> Task to complete: For the listing below, return the line containing "To create this", the line containing "I have provided", and all lines in between, exactly as written and nothing else.

> Records shown:

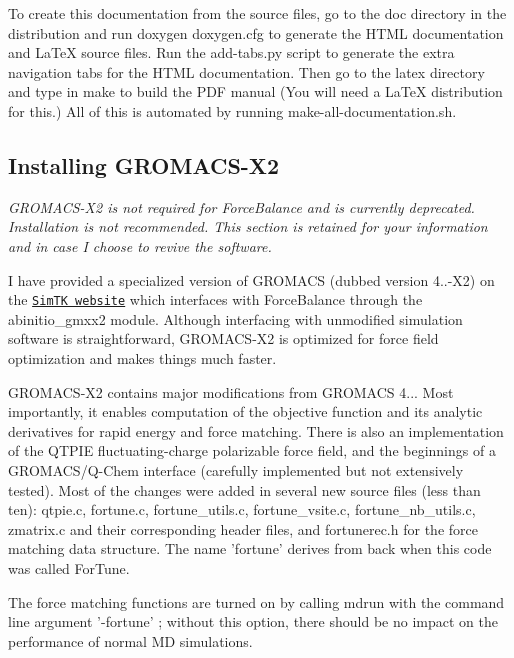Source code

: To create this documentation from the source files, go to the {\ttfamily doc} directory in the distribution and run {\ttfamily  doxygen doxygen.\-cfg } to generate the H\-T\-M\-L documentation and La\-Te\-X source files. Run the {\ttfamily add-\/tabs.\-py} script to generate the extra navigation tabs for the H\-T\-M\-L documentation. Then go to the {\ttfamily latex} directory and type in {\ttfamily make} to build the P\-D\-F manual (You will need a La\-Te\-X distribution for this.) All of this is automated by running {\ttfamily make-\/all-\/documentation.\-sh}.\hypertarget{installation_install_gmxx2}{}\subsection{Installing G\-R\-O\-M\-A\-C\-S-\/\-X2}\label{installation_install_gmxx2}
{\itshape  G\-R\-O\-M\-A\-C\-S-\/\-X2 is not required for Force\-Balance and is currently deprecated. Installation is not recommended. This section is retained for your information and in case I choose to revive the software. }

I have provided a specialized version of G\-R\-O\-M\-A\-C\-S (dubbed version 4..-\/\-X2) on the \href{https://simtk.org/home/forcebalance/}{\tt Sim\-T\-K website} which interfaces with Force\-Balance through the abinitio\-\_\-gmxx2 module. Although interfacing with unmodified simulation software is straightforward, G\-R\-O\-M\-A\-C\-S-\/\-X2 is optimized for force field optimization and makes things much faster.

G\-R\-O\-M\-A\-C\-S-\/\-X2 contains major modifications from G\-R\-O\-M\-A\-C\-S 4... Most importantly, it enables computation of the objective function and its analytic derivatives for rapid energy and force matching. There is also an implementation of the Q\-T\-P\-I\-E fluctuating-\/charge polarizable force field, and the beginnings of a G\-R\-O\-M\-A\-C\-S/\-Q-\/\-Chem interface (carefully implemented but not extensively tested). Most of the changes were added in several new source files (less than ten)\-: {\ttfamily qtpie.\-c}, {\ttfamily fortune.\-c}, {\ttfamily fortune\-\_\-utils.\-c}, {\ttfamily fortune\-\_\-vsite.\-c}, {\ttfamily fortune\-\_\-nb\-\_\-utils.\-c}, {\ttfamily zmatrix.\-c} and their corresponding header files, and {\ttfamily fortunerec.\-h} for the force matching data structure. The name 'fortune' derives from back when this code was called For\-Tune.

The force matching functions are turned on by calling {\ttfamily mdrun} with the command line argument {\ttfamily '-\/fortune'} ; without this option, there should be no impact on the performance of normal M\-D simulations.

> Response:
: To create this documentation from the source files, go to the {\ttfamily doc} directory in the distribution and run {\ttfamily  doxygen doxygen.\-cfg } to generate the H\-T\-M\-L documentation and La\-Te\-X source files. Run the {\ttfamily add-\/tabs.\-py} script to generate the extra navigation tabs for the H\-T\-M\-L documentation. Then go to the {\ttfamily latex} directory and type in {\ttfamily make} to build the P\-D\-F manual (You will need a La\-Te\-X distribution for this.) All of this is automated by running {\ttfamily make-\/all-\/documentation.\-sh}.\hypertarget{installation_install_gmxx2}{}\subsection{Installing G\-R\-O\-M\-A\-C\-S-\/\-X2}\label{installation_install_gmxx2}
{\itshape  G\-R\-O\-M\-A\-C\-S-\/\-X2 is not required for Force\-Balance and is currently deprecated. Installation is not recommended. This section is retained for your information and in case I choose to revive the software. }

I have provided a specialized version of G\-R\-O\-M\-A\-C\-S (dubbed version 4..-\/\-X2) on the \href{https://simtk.org/home/forcebalance/}{\tt Sim\-T\-K website} which interfaces with Force\-Balance through the abinitio\-\_\-gmxx2 module. Although interfacing with unmodified simulation software is straightforward, G\-R\-O\-M\-A\-C\-S-\/\-X2 is optimized for force field optimization and makes things much faster.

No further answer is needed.